All of the records should be given back exactly and in full.

Content starts

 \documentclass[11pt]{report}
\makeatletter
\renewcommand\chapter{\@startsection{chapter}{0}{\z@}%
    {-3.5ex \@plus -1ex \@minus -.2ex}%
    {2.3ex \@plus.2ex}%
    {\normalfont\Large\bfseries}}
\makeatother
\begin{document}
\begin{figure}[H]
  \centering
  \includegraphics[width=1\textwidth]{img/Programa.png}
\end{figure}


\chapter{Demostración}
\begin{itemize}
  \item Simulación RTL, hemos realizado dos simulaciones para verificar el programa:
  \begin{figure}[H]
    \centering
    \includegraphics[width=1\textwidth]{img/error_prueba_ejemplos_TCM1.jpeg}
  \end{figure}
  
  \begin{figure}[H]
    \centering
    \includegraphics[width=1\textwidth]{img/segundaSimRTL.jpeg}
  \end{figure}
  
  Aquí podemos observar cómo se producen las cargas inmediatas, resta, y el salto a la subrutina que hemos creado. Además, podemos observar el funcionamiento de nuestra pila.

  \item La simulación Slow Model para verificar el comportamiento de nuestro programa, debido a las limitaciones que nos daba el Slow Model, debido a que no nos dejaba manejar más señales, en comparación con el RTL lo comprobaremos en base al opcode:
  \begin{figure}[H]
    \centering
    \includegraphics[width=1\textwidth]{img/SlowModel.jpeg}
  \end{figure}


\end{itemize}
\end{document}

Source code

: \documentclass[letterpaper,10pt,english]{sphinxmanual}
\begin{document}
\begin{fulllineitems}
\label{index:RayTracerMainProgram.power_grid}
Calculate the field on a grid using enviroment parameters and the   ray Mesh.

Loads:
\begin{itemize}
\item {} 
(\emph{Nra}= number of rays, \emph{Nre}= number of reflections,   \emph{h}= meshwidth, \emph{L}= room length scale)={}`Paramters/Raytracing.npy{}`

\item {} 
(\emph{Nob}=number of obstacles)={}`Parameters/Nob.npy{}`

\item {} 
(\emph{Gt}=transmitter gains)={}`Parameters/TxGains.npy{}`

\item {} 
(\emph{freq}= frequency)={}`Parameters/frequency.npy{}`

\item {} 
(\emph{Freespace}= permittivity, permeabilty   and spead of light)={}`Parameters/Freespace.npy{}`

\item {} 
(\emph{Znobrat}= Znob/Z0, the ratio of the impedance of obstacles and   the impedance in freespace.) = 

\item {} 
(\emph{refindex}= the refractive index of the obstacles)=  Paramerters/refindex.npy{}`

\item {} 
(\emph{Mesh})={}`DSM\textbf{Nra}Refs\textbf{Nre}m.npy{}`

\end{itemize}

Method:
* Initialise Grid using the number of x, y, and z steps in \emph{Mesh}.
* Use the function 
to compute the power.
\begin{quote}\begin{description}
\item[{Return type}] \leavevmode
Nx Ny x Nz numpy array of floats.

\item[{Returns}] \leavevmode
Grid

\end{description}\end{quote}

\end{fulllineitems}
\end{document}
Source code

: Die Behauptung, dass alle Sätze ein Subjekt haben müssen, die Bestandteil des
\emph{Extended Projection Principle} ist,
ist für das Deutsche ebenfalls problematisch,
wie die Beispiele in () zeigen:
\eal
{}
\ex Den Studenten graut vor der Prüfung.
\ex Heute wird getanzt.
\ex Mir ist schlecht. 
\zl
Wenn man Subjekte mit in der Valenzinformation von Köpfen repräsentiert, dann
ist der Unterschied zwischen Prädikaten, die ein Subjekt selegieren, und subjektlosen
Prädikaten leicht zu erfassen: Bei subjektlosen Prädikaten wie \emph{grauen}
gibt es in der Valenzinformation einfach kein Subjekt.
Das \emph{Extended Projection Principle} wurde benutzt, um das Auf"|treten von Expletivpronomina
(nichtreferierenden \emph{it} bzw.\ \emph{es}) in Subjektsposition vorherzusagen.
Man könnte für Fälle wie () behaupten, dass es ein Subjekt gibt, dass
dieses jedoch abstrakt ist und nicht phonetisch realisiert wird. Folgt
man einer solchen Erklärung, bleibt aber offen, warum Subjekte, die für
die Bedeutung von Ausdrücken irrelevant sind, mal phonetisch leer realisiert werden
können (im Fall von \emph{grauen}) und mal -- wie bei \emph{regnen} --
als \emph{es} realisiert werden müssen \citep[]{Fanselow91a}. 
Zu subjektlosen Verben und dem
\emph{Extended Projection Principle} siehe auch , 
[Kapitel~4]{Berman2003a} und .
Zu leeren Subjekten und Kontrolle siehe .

Content ends

▶ Your response:
 \documentclass[11pt]{report}
\makeatletter
\renewcommand\chapter{\@startsection{chapter}{0}{\z@}%
    {-3.5ex \@plus -1ex \@minus -.2ex}%
    {2.3ex \@plus.2ex}%
    {\normalfont\Large\bfseries}}
\makeatother
\begin{document}
\begin{figure}[H]
  \centering
  \includegraphics[width=1\textwidth]{img/Programa.png}
\end{figure}


\chapter{Demostración}
\begin{itemize}
  \item Simulación RTL, hemos realizado dos simulaciones para verificar el programa:
  \begin{figure}[H]
    \centering
    \includegraphics[width=1\textwidth]{img/error_prueba_ejemplos_TCM1.jpeg}
  \end{figure}
  
  \begin{figure}[H]
    \centering
    \includegraphics[width=1\textwidth]{img/segundaSimRTL.jpeg}
  \end{figure}
  
  Aquí podemos observar cómo se producen las cargas inmediatas, resta, y el salto a la subrutina que hemos creado. Además, podemos observar el funcionamiento de nuestra pila.

  \item La simulación Slow Model para verificar el comportamiento de nuestro programa, debido a las limitaciones que nos daba el Slow Model, debido a que no nos dejaba manejar más señales, en comparación con el RTL lo comprobaremos en base al opcode:
  \begin{figure}[H]
    \centering
    \includegraphics[width=1\textwidth]{img/SlowModel.jpeg}
  \end{figure}


\end{itemize}
\end{document}

Source code

: \documentclass[letterpaper,10pt,english]{sphinxmanual}
\begin{document}
\begin{fulllineitems}
\label{index:RayTracerMainProgram.power_grid}
Calculate the field on a grid using enviroment parameters and the   ray Mesh.

Loads:
\begin{itemize}
\item {} 
(\emph{Nra}= number of rays, \emph{Nre}= number of reflections,   \emph{h}= meshwidth, \emph{L}= room length scale)={}`Paramters/Raytracing.npy{}`

\item {} 
(\emph{Nob}=number of obstacles)={}`Parameters/Nob.npy{}`

\item {} 
(\emph{Gt}=transmitter gains)={}`Parameters/TxGains.npy{}`

\item {} 
(\emph{freq}= frequency)={}`Parameters/frequency.npy{}`

\item {} 
(\emph{Freespace}= permittivity, permeabilty   and spead of light)={}`Parameters/Freespace.npy{}`

\item {} 
(\emph{Znobrat}= Znob/Z0, the ratio of the impedance of obstacles and   the impedance in freespace.) = 

\item {} 
(\emph{refindex}= the refractive index of the obstacles)=  Paramerters/refindex.npy{}`

\item {} 
(\emph{Mesh})={}`DSM\textbf{Nra}Refs\textbf{Nre}m.npy{}`

\end{itemize}

Method:
* Initialise Grid using the number of x, y, and z steps in \emph{Mesh}.
* Use the function 
to compute the power.
\begin{quote}\begin{description}
\item[{Return type}] \leavevmode
Nx Ny x Nz numpy array of floats.

\item[{Returns}] \leavevmode
Grid

\end{description}\end{quote}

\end{fulllineitems}
\end{document}
Source code

: Die Behauptung, dass alle Sätze ein Subjekt haben müssen, die Bestandteil des
\emph{Extended Projection Principle} ist,
ist für das Deutsche ebenfalls problematisch,
wie die Beispiele in () zeigen:
\eal
{}
\ex Den Studenten graut vor der Prüfung.
\ex Heute wird getanzt.
\ex Mir ist schlecht. 
\zl
Wenn man Subjekte mit in der Valenzinformation von Köpfen repräsentiert, dann
ist der Unterschied zwischen Prädikaten, die ein Subjekt selegieren, und subjektlosen
Prädikaten leicht zu erfassen: Bei subjektlosen Prädikaten wie \emph{grauen}
gibt es in der Valenzinformation einfach kein Subjekt.
Das \emph{Extended Projection Principle} wurde benutzt, um das Auf"|treten von Expletivpronomina
(nichtreferierenden \emph{it} bzw.\ \emph{es}) in Subjektsposition vorherzusagen.
Man könnte für Fälle wie () behaupten, dass es ein Subjekt gibt, dass
dieses jedoch abstrakt ist und nicht phonetisch realisiert wird. Folgt
man einer solchen Erklärung, bleibt aber offen, warum Subjekte, die für
die Bedeutung von Ausdrücken irrelevant sind, mal phonetisch leer realisiert werden
können (im Fall von \emph{grauen}) und mal -- wie bei \emph{regnen} --
als \emph{es} realisiert werden müssen \citep[]{Fanselow91a}. 
Zu subjektlosen Verben und dem
\emph{Extended Projection Principle} siehe auch , 
[Kapitel~4]{Berman2003a} und .
Zu leeren Subjekten und Kontrolle siehe .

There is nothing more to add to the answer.